電車が神保町に到着した。バブル時代の地上げにも耐え抜いたタフな街が、コロナではかなりのダメージを負ったようだ。地上出口の脇にある映画館の岩波ホールは、観客減少が原因で7月中の閉館が決まっていた。
白山通りを南下すると、最初の信号を右折して「さくら通り」と書かれたピンク色の門柱が左右にそびえた通りへと入った。白山通りを挟んで反対側の「すずらん通り」は飲食ショップと古書ショップが隣り合う趣ある通りだが、こちらは小規模なオフィスビルが並んでいて、人通りも少ない。

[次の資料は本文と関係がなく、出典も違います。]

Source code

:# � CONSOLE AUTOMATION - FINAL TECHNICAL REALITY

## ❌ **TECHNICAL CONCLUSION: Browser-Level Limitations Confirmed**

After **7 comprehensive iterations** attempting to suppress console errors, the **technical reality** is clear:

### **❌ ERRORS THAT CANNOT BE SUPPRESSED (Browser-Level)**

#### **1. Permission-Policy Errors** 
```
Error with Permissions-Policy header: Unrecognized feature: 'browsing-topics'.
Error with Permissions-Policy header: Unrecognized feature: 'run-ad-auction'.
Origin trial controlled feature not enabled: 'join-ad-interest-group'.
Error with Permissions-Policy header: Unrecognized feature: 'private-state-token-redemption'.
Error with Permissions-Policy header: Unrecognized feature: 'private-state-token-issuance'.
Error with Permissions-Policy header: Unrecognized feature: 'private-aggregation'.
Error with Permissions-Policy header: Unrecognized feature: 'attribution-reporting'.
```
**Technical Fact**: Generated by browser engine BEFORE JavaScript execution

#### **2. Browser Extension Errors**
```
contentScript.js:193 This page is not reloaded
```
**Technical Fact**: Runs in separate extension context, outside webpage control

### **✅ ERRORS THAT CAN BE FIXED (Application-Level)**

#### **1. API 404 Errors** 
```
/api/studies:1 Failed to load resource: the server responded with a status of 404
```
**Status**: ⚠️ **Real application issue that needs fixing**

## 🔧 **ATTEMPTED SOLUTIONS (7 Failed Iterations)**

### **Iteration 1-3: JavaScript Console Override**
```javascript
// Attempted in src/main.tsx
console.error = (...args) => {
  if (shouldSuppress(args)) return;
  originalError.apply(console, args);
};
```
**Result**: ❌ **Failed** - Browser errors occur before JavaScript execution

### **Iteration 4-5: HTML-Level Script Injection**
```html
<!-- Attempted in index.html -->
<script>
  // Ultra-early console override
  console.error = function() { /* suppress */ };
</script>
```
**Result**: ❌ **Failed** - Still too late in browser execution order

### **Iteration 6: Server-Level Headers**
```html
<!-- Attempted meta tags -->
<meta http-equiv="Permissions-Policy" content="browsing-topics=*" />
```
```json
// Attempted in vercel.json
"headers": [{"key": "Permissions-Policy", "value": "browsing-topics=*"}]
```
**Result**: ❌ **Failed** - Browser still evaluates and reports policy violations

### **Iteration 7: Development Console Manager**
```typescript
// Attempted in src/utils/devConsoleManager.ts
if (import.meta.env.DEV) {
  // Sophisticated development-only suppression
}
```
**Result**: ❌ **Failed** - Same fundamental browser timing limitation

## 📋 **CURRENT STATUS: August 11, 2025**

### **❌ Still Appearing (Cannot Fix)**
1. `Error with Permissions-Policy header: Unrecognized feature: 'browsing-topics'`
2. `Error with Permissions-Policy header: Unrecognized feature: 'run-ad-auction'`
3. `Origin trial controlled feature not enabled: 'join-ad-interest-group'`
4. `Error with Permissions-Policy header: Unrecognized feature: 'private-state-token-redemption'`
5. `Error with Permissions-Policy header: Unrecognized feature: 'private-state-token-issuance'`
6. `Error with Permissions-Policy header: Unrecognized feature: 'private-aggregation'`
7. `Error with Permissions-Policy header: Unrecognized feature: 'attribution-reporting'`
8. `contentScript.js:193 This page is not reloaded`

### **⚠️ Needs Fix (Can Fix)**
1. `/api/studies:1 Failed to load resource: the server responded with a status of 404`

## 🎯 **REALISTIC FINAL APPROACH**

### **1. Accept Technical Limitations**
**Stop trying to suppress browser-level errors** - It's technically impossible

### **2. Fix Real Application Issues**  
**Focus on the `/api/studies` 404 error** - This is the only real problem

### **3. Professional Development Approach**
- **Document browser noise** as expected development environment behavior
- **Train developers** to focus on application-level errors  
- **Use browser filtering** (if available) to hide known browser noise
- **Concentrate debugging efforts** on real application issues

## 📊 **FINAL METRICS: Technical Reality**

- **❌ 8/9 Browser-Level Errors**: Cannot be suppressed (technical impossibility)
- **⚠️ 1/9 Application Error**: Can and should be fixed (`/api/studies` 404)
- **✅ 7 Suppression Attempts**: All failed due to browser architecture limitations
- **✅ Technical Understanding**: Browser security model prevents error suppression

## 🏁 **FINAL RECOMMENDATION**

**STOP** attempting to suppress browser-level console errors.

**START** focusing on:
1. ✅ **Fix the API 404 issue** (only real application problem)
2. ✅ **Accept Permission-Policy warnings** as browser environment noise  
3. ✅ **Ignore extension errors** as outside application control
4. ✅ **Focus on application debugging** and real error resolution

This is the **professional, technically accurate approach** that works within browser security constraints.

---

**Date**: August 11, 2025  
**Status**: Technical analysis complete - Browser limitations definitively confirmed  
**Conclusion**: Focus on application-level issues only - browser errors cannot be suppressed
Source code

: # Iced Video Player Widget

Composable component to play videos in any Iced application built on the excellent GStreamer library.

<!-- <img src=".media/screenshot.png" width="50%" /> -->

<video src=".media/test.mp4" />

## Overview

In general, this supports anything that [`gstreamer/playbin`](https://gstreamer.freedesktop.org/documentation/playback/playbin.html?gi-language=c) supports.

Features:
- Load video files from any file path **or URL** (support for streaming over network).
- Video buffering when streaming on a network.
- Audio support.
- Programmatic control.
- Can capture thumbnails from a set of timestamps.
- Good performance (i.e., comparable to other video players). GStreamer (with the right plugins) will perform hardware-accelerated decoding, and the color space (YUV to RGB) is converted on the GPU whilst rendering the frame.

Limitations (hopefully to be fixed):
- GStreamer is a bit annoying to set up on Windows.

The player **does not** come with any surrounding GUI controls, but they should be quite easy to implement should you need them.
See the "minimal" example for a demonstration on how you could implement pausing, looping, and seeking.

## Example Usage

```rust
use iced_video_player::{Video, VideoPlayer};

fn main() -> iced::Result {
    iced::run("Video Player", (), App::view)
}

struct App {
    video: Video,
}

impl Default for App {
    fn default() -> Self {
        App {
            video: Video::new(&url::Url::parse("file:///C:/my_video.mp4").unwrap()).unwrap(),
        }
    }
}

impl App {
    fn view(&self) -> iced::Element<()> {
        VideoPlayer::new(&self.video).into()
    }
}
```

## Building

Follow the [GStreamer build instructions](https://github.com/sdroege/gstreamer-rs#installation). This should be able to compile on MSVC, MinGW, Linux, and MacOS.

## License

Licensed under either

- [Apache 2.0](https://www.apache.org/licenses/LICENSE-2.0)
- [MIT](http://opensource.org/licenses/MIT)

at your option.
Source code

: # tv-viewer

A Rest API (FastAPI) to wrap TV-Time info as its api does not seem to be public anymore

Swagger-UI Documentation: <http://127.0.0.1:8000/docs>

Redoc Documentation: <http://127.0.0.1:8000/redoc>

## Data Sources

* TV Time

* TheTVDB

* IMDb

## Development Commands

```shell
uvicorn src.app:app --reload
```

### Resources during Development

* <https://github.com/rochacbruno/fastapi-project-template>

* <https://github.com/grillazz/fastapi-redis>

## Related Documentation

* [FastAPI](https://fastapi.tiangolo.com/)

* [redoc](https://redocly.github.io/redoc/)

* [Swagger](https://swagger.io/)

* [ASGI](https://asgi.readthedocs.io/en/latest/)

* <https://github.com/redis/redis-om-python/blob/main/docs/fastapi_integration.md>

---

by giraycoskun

目指すミヤモトレコードは、さくら通りを入ってすぐ、餃子屋と和紙販売店に挟まれた小さなビルの一階にあった。入口のガラス扉には「42年間ありがとうございました」と張り紙がされていたが、ショップ内の照明はついている。まだ営業中のようだ。
中に入ると、壁に備え付けられたスピーカーからピアノトリオをバックにした女性ヴォーカルが小さな音で流れていた。俺のほかに客は誰もいない。レコード棚には空白が目立つ。「売り尽くし 全品30%引き」と壁の張り紙に書かれていたので、目ぼしい商品は売れてしまったのだろう。
カウンターの向こうで、メガネをかけたショートカットの可愛らしい女性がスマホをいじっていた。ぱっと見、三十代に見えるけど、ひょっとすると氷川久美子とさほど歳が変わらない可能性もある。
「あのー、店長さんはいますか」
「わたしですけど」
しまった。得意ジャンルがジャズで、インテリアが特別オシャレというわけでもないレコードショップだったので、店長はてっきり高齢の男だと思いこんでいた。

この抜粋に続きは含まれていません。